> [INPUT]:
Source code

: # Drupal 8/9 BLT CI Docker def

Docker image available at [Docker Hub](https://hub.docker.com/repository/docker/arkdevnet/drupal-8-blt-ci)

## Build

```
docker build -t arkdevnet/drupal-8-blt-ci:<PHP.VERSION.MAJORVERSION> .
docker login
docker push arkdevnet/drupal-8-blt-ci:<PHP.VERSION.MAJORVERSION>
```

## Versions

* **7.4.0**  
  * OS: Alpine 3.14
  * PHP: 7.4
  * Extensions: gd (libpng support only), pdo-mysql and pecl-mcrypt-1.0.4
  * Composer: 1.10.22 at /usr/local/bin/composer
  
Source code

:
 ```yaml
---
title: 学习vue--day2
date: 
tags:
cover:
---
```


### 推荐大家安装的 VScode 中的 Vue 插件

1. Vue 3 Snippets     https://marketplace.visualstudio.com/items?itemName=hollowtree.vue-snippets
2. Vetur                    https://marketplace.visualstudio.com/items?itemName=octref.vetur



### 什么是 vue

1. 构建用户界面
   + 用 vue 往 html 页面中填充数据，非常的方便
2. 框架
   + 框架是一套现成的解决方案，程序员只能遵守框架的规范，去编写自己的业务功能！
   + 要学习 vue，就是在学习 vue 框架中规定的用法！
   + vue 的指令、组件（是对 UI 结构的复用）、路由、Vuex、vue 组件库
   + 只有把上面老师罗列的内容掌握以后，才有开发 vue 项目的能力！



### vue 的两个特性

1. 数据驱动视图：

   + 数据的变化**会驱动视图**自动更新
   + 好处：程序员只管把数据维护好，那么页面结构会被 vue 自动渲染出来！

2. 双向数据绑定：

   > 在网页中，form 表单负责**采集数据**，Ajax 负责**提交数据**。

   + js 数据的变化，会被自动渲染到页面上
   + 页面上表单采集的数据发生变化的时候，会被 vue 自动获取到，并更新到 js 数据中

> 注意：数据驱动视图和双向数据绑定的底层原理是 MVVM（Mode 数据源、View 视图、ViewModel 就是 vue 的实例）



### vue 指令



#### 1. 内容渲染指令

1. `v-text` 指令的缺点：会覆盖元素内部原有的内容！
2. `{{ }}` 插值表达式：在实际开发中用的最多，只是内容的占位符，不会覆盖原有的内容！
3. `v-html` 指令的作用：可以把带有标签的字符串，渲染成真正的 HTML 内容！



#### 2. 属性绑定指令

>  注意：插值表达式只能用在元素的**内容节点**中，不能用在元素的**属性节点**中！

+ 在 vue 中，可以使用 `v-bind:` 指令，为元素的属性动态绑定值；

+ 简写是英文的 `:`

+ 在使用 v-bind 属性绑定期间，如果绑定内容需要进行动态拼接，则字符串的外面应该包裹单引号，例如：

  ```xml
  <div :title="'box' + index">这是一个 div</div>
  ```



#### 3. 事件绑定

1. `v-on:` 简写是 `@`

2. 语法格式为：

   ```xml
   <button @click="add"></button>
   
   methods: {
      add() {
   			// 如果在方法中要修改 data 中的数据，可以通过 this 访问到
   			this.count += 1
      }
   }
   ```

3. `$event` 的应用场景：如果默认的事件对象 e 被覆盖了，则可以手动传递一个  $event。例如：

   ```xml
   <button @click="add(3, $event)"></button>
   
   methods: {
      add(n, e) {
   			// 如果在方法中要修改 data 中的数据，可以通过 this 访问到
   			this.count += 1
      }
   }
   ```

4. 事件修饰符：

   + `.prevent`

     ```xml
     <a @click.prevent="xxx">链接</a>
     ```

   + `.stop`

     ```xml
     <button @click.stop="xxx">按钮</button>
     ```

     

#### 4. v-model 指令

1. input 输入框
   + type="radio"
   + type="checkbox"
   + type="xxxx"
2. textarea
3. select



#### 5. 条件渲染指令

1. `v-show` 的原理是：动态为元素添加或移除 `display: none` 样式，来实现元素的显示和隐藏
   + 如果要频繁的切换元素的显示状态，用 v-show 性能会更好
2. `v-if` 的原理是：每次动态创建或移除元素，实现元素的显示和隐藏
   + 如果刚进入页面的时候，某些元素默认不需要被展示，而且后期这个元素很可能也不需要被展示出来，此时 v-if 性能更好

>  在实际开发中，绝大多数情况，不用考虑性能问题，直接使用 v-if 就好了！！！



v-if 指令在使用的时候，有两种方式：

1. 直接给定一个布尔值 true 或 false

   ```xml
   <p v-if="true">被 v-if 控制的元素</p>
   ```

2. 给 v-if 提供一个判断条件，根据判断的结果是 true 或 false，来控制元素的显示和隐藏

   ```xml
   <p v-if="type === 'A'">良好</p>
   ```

> [WORK INSTRUCTIONS]:
Using the listing, say how many lines include the word "title", and add nothing else.

> [TASK SOLUTION]:
2